Hofstra basketball has long been a familial experience, bringing together alums and fans of all ages whose shared passion for the Flying Dutchmen transcends generations and any other number of barriers that impatient and impolite New Yorkers put up in every other facet of our lives.

But how often is it an exercise in shared euphoria instead of one of shared misery? Like everyone who roots for a mid-major, we hope—with more than a bit of a hint of desperation—every October that the upcoming season will be a special one. We CONVINCE ourselves it will be special, because we have the best player in the league or because we have great depth or because we have a well-defined rotation or, well, just because, damnit.

There was a lot of underlying desperation going on this year, when even the most optimistic of people had to work really hard to find reasons this season was going to be special. We did have the best player in the league, but he was a senior and we had absolutely no idea about anything or anyone else.

And out of that uncertain mix has actually COME the magical season, one in which Hofstra is getting national attention, this time for all the right reasons. And the greatest thing about Tuesday—whether we’re old or young, rich or not so rich, at the Arena or watching online at home far away from Long Island—was the reaction, seeing people relishing the moment in person and online.

“We were huddled around the PC watching it…then screamed and danced around the living room.”

“I was out of my gourd at that point.”

“Part of me wishes I took a pic of those 2 3s with my camera. The rest of me has a mental pic 4 the rest of my life.”
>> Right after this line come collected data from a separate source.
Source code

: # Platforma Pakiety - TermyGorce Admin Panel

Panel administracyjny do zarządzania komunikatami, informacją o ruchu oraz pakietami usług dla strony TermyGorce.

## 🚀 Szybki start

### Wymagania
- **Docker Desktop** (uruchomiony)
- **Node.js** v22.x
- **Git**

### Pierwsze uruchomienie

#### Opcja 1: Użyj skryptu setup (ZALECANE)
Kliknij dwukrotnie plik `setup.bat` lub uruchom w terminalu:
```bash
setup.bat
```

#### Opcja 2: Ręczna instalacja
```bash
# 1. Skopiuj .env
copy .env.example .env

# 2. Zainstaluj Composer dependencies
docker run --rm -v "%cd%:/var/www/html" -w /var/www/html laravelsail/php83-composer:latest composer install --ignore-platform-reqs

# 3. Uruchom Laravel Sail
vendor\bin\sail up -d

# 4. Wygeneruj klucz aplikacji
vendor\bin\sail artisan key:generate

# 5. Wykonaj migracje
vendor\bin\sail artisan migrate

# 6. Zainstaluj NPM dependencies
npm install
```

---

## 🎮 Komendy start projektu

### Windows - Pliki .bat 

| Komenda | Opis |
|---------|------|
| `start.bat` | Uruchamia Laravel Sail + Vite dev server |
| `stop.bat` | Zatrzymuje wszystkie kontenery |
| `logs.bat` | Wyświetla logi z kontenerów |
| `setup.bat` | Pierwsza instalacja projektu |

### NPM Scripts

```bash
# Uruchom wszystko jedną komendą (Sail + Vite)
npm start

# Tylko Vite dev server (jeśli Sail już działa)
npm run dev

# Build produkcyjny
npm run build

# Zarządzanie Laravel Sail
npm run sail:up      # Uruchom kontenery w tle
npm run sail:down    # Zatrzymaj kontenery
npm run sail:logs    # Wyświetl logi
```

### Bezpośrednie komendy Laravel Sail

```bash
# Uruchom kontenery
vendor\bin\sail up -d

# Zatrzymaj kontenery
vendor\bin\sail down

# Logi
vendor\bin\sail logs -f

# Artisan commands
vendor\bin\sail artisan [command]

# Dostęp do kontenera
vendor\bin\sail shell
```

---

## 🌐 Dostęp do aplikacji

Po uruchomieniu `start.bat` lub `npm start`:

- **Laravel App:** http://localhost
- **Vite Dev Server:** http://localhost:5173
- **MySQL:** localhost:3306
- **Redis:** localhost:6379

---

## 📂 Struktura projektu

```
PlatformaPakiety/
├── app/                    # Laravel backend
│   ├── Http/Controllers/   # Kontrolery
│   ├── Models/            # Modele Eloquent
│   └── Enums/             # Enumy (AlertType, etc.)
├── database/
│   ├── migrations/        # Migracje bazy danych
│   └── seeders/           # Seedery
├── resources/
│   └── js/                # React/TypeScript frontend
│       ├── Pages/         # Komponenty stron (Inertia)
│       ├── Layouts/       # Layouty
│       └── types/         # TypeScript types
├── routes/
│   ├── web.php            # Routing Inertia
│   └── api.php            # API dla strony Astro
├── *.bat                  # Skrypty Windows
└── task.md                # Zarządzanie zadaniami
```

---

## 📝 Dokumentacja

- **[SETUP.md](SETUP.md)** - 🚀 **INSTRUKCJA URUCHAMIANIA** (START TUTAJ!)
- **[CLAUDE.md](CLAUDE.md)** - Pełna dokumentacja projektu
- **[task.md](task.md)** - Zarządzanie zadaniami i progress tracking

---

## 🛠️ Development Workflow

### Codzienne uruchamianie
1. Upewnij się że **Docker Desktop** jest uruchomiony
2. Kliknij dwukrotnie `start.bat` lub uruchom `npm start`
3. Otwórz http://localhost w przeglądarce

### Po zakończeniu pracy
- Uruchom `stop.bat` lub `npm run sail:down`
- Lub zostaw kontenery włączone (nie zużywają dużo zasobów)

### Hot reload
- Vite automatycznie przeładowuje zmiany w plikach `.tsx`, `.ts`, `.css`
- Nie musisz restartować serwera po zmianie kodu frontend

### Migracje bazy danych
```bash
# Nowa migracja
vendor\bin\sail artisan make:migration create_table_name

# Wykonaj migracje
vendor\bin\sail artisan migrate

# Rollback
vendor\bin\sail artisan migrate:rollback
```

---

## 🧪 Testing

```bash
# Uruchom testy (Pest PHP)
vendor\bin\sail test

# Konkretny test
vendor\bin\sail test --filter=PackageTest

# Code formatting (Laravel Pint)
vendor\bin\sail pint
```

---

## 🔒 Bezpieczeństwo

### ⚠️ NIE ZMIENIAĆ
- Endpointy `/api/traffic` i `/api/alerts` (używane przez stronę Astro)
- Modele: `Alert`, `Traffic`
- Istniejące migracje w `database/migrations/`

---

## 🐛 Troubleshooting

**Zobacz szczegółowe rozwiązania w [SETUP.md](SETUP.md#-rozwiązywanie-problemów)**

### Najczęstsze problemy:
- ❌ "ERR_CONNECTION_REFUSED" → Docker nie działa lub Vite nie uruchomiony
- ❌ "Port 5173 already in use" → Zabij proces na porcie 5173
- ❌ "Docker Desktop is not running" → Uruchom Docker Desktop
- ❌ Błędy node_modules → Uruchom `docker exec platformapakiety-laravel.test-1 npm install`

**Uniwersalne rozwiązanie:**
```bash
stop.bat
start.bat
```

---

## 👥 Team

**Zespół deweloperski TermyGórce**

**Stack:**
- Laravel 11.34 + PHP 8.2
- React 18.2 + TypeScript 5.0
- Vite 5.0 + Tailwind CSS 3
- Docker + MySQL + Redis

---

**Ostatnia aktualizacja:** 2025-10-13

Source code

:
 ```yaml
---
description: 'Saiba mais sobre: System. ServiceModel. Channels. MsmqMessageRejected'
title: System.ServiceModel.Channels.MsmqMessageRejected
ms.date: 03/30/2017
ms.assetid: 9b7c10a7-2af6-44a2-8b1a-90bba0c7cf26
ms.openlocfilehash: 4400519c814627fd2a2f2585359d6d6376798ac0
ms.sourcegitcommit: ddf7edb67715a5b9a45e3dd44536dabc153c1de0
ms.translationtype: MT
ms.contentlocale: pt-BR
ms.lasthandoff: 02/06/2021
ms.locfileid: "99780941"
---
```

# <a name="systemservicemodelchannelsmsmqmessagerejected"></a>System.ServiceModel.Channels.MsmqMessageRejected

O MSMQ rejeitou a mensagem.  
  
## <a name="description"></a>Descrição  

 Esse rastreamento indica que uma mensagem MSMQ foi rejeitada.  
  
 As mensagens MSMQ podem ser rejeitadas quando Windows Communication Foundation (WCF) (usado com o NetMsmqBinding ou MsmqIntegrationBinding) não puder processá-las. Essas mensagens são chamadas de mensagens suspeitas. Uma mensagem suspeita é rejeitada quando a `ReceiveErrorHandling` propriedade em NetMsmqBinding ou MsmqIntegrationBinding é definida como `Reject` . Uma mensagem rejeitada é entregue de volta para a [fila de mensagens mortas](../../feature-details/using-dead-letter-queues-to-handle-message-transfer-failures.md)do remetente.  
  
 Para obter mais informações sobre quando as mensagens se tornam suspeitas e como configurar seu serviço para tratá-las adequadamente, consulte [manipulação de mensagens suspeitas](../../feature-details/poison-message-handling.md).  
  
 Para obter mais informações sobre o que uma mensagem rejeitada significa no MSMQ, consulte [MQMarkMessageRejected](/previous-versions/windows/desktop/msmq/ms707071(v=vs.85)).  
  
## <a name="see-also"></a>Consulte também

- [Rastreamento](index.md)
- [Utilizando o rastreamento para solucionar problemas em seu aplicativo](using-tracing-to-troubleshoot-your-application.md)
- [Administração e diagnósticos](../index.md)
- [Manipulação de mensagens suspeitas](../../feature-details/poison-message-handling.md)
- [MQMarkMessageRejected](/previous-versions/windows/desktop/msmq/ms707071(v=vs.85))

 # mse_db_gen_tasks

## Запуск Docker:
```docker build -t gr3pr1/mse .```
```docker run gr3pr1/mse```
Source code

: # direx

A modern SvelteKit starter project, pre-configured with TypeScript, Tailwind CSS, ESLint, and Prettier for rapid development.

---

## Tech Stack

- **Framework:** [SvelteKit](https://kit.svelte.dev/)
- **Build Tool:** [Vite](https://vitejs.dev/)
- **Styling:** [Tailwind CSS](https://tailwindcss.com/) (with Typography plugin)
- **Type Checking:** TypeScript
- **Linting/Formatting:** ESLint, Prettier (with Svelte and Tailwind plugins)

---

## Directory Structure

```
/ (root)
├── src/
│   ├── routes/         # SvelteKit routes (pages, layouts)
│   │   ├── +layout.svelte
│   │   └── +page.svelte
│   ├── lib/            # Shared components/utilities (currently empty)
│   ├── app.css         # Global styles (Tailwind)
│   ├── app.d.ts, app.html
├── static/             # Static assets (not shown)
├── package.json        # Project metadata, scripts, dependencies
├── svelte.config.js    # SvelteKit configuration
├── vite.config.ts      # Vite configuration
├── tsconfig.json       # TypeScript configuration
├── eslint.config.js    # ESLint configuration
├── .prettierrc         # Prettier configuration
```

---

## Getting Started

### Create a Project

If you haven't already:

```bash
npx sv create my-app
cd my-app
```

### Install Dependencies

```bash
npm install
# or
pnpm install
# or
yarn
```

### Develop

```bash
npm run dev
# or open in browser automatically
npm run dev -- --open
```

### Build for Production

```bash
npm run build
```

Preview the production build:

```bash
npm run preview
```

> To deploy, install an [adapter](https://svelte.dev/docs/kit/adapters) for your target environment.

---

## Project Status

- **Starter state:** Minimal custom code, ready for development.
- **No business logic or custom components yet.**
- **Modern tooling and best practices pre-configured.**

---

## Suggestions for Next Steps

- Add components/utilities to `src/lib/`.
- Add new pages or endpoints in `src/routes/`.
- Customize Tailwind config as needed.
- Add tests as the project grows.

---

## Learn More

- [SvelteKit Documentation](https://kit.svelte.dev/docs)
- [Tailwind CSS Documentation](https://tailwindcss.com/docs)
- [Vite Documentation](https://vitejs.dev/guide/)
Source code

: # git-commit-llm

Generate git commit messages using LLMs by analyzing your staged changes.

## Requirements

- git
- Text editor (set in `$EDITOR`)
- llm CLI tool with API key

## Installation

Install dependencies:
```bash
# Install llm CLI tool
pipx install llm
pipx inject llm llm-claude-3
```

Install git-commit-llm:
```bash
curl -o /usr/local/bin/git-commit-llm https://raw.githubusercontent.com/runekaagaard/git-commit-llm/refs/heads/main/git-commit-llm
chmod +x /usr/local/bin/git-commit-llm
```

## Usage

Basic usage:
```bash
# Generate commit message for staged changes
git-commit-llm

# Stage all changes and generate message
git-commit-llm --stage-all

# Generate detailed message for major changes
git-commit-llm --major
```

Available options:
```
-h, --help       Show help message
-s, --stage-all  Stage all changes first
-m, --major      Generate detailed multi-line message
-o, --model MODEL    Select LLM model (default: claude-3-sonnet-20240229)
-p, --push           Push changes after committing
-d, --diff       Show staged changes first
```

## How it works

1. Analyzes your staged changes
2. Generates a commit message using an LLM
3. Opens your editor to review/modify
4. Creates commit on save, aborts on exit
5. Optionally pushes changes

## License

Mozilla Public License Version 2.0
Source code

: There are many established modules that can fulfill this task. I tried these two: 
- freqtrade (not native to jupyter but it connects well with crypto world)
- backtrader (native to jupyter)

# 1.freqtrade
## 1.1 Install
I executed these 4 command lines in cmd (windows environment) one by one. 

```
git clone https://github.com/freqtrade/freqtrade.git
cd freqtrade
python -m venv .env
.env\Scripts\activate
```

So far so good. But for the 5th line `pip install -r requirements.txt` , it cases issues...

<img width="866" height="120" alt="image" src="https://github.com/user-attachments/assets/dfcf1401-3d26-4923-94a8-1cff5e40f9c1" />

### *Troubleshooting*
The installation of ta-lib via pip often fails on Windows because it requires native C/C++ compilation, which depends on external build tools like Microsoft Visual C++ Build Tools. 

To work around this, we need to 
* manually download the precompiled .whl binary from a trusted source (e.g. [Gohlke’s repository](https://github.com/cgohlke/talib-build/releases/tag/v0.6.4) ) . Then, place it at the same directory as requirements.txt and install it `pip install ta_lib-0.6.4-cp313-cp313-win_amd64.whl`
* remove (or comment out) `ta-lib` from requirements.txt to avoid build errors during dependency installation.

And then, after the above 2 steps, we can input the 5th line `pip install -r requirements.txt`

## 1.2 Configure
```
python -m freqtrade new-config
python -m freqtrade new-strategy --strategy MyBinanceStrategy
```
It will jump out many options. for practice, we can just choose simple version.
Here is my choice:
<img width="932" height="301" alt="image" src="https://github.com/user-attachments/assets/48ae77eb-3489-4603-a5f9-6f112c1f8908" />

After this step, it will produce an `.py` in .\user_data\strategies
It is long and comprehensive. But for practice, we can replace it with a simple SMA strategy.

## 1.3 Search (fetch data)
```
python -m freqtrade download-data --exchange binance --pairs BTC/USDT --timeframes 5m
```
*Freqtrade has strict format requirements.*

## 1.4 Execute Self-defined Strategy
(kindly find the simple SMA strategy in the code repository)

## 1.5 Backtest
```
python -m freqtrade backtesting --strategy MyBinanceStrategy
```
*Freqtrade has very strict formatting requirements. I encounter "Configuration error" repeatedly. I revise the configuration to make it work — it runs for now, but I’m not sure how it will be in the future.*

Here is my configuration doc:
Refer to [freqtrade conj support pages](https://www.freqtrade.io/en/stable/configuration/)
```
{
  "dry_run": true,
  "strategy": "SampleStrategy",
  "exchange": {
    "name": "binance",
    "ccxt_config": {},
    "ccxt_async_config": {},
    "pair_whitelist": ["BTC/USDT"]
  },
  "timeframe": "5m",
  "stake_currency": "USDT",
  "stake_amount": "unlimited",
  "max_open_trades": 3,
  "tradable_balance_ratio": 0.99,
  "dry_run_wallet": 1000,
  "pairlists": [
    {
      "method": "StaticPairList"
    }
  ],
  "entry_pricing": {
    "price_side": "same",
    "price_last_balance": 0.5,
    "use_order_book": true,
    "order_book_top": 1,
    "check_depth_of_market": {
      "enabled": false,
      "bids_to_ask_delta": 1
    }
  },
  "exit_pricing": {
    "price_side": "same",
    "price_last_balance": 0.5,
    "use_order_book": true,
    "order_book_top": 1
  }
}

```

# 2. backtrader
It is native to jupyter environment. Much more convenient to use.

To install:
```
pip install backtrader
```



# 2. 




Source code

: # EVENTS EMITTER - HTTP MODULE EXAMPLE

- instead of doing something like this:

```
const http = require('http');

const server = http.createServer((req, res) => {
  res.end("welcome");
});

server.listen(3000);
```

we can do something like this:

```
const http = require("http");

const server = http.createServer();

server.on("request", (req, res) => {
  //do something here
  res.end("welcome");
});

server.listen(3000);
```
“Happy for all my tweeps still at Hofstra that were able to see tonight’s game firsthand. Making me sick that I can’t be there for this year.”

“This is normally where I post a CAA-reppin’ status about the Hofstra win last night and Charles Jenkins being the man…but looking through my newsfeed I realize everyone who would care has posted already.”

Some people will wonder why we get so revved up about one win against a second-division team and declare there’s no crying in mid-February college basketball. All the win over William & Mary guarantees is a first-round bye in the CAA Tournament for the Flying Dutchmen. Their season could, technically, end as soon as two weeks from Saturday (though even in that case, a bid to the NIT, CIT, CBI or another alphabet soup tournament to be determined seems to be all but assured), which would mean the win Tuesday didn’t amount to an easily recognizable hill of beans.

At this level, though, it’s not about the big moment at the end, it’s about all the big ones in the beginning and middle that might lead to the big one at the end, but will be savored and enjoyed regardless of the destination because they are—both in the micro and macro sense—so finite.

We know there will never be another Charles Jenkins, but we don’t know if there will ever be another player who makes our eyes water. We know this is a world in which the BCS schools dominate the airwaves and generate the Internet traffic, and that even now, a mere 60 or so hours after the fact, the Shots Seen Around The World are old news to everyone but us. Who knows when this—the Flying Dutchmen all over the highlight shows and national blogs and websites—will happen again?

So we need to savor every moment and every quizzical sideways glance now. And we need to realize these have, incredibly, turned the days we will remember as well as the only reminder we will ever need that the question should never have been why would we choose to root for Hofstra, but how could we not?